[Saved data entries]
»»

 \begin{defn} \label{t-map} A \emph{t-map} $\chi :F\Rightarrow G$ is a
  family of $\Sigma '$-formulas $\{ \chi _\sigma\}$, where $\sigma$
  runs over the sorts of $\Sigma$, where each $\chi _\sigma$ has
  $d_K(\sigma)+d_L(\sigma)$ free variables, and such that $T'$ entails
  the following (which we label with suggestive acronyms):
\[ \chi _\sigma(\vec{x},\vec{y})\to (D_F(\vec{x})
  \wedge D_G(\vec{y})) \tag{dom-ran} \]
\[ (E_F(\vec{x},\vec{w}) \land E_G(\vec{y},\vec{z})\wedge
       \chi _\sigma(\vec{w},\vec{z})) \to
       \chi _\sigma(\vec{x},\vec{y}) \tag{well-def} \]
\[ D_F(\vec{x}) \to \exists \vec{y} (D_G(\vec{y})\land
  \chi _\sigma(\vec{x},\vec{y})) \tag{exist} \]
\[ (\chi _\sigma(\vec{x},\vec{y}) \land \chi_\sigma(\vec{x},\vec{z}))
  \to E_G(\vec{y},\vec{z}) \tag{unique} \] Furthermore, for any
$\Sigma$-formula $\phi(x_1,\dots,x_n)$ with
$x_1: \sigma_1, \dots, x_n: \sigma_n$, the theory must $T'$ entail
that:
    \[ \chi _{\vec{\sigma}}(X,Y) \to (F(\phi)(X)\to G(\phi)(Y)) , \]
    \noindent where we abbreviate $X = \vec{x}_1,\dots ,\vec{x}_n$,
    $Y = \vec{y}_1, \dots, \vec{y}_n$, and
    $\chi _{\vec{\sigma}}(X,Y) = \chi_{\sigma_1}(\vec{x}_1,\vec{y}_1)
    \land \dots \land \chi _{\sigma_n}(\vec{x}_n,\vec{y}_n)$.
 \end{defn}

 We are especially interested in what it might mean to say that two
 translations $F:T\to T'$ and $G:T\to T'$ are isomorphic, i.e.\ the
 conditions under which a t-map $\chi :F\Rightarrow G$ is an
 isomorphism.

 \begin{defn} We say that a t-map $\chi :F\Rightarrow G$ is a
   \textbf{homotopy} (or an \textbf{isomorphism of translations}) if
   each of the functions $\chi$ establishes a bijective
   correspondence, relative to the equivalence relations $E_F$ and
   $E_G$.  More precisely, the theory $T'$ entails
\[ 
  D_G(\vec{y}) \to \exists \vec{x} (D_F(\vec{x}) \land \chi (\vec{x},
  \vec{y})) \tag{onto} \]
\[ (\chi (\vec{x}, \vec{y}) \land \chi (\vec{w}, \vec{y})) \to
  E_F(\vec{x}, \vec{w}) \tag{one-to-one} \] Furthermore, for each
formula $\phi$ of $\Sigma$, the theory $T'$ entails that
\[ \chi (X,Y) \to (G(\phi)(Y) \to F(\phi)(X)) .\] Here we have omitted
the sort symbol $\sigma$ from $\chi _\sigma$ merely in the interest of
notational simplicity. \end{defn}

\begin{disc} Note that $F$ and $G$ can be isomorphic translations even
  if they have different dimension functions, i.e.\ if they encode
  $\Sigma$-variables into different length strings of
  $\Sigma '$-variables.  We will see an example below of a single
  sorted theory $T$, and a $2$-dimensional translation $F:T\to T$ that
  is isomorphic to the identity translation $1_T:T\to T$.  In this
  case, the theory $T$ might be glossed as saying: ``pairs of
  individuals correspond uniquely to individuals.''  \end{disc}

««

### Brief:
For each record above, print an exact copy.

### Task response:
 \begin{defn} \label{t-map} A \emph{t-map} $\chi :F\Rightarrow G$ is a
  family of $\Sigma '$-formulas $\{ \chi _\sigma\}$, where $\sigma$
  runs over the sorts of $\Sigma$, where each $\chi _\sigma$ has
  $d_K(\sigma)+d_L(\sigma)$ free variables, and such that $T'$ entails
  the following (which we label with suggestive acronyms):
\[ \chi _\sigma(\vec{x},\vec{y})\to (D_F(\vec{x})
  \wedge D_G(\vec{y})) \tag{dom-ran} \]
\[ (E_F(\vec{x},\vec{w}) \land E_G(\vec{y},\vec{z})\wedge
       \chi _\sigma(\vec{w},\vec{z})) \to
       \chi _\sigma(\vec{x},\vec{y}) \tag{well-def} \]
\[ D_F(\vec{x}) \to \exists \vec{y} (D_G(\vec{y})\land
  \chi _\sigma(\vec{x},\vec{y})) \tag{exist} \]
\[ (\chi _\sigma(\vec{x},\vec{y}) \land \chi_\sigma(\vec{x},\vec{z}))
  \to E_G(\vec{y},\vec{z}) \tag{unique} \] Furthermore, for any
$\Sigma$-formula $\phi(x_1,\dots,x_n)$ with
$x_1: \sigma_1, \dots, x_n: \sigma_n$, the theory must $T'$ entail
that:
    \[ \chi _{\vec{\sigma}}(X,Y) \to (F(\phi)(X)\to G(\phi)(Y)) , \]
    \noindent where we abbreviate $X = \vec{x}_1,\dots ,\vec{x}_n$,
    $Y = \vec{y}_1, \dots, \vec{y}_n$, and
    $\chi _{\vec{\sigma}}(X,Y) = \chi_{\sigma_1}(\vec{x}_1,\vec{y}_1)
    \land \dots \land \chi _{\sigma_n}(\vec{x}_n,\vec{y}_n)$.
 \end{defn}

 We are especially interested in what it might mean to say that two
 translations $F:T\to T'$ and $G:T\to T'$ are isomorphic, i.e.\ the
 conditions under which a t-map $\chi :F\Rightarrow G$ is an
 isomorphism.

 \begin{defn} We say that a t-map $\chi :F\Rightarrow G$ is a
   \textbf{homotopy} (or an \textbf{isomorphism of translations}) if
   each of the functions $\chi$ establishes a bijective
   correspondence, relative to the equivalence relations $E_F$ and
   $E_G$.  More precisely, the theory $T'$ entails
\[ 
  D_G(\vec{y}) \to \exists \vec{x} (D_F(\vec{x}) \land \chi (\vec{x},
  \vec{y})) \tag{onto} \]
\[ (\chi (\vec{x}, \vec{y}) \land \chi (\vec{w}, \vec{y})) \to
  E_F(\vec{x}, \vec{w}) \tag{one-to-one} \] Furthermore, for each
formula $\phi$ of $\Sigma$, the theory $T'$ entails that
\[ \chi (X,Y) \to (G(\phi)(Y) \to F(\phi)(X)) .\] Here we have omitted
the sort symbol $\sigma$ from $\chi _\sigma$ merely in the interest of
notational simplicity. \end{defn}

\begin{disc} Note that $F$ and $G$ can be isomorphic translations even
  if they have different dimension functions, i.e.\ if they encode
  $\Sigma$-variables into different length strings of
  $\Sigma '$-variables.  We will see an example below of a single
  sorted theory $T$, and a $2$-dimensional translation $F:T\to T$ that
  is isomorphic to the identity translation $1_T:T\to T$.  In this
  case, the theory $T$ might be glossed as saying: ``pairs of
  individuals correspond uniquely to individuals.''  \end{disc}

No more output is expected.